*** Block opens ***

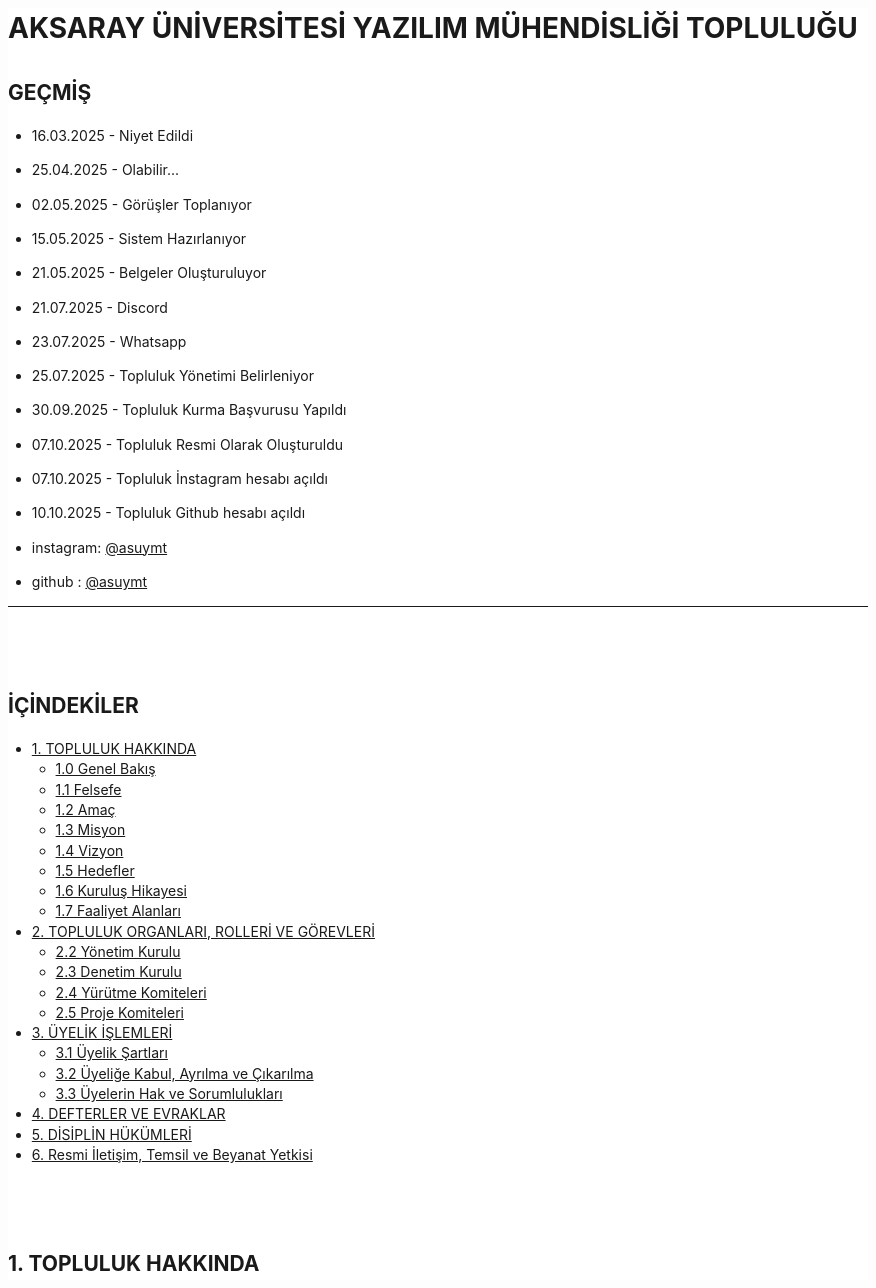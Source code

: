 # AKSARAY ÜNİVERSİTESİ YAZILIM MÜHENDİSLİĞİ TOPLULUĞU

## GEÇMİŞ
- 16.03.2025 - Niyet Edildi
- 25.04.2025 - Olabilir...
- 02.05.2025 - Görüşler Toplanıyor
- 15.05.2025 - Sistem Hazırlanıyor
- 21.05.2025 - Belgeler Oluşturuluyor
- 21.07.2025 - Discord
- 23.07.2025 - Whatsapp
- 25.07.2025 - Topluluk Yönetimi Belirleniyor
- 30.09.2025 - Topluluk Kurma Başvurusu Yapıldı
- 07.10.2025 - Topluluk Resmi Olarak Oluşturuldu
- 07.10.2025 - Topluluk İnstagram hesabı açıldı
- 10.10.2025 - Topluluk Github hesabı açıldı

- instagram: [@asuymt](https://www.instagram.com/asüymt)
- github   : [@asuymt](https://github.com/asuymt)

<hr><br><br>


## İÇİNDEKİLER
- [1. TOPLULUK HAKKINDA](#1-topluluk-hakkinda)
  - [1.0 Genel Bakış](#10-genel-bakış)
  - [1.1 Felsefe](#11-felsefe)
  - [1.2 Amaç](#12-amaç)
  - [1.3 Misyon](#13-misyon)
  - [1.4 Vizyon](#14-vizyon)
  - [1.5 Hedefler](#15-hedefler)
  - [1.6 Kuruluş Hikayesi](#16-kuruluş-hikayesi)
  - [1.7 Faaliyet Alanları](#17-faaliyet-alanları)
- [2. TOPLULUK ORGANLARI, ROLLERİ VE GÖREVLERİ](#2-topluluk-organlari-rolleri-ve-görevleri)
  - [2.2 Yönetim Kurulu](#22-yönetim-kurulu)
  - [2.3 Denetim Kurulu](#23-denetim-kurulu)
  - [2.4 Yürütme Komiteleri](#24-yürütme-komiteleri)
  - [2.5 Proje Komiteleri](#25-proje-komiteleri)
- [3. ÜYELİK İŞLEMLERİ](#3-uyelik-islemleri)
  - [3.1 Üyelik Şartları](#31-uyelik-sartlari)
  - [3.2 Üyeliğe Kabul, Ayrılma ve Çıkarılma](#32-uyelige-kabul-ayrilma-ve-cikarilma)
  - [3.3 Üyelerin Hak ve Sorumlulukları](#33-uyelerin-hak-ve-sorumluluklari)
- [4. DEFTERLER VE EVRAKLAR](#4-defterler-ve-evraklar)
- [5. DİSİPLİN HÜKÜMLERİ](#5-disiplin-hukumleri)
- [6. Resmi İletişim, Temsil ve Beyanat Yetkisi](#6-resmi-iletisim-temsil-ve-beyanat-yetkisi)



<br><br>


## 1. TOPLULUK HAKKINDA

*** Block closes ***

§ What to work on
Copy, character for character, the lines from the line that holds "- [2. TOPLULUK" through the final line of the records above.

§ Exercise response
- [2. TOPLULUK ORGANLARI, ROLLERİ VE GÖREVLERİ](#2-topluluk-organlari-rolleri-ve-görevleri)
  - [2.2 Yönetim Kurulu](#22-yönetim-kurulu)
  - [2.3 Denetim Kurulu](#23-denetim-kurulu)
  - [2.4 Yürütme Komiteleri](#24-yürütme-komiteleri)
  - [2.5 Proje Komiteleri](#25-proje-komiteleri)
- [3. ÜYELİK İŞLEMLERİ](#3-uyelik-islemleri)
  - [3.1 Üyelik Şartları](#31-uyelik-sartlari)
  - [3.2 Üyeliğe Kabul, Ayrılma ve Çıkarılma](#32-uyelige-kabul-ayrilma-ve-cikarilma)
  - [3.3 Üyelerin Hak ve Sorumlulukları](#33-uyelerin-hak-ve-sorumluluklari)
- [4. DEFTERLER VE EVRAKLAR](#4-defterler-ve-evraklar)
- [5. DİSİPLİN HÜKÜMLERİ](#5-disiplin-hukumleri)
- [6. Resmi İletişim, Temsil ve Beyanat Yetkisi](#6-resmi-iletisim-temsil-ve-beyanat-yetkisi)



<br><br>


## 1. TOPLULUK HAKKINDA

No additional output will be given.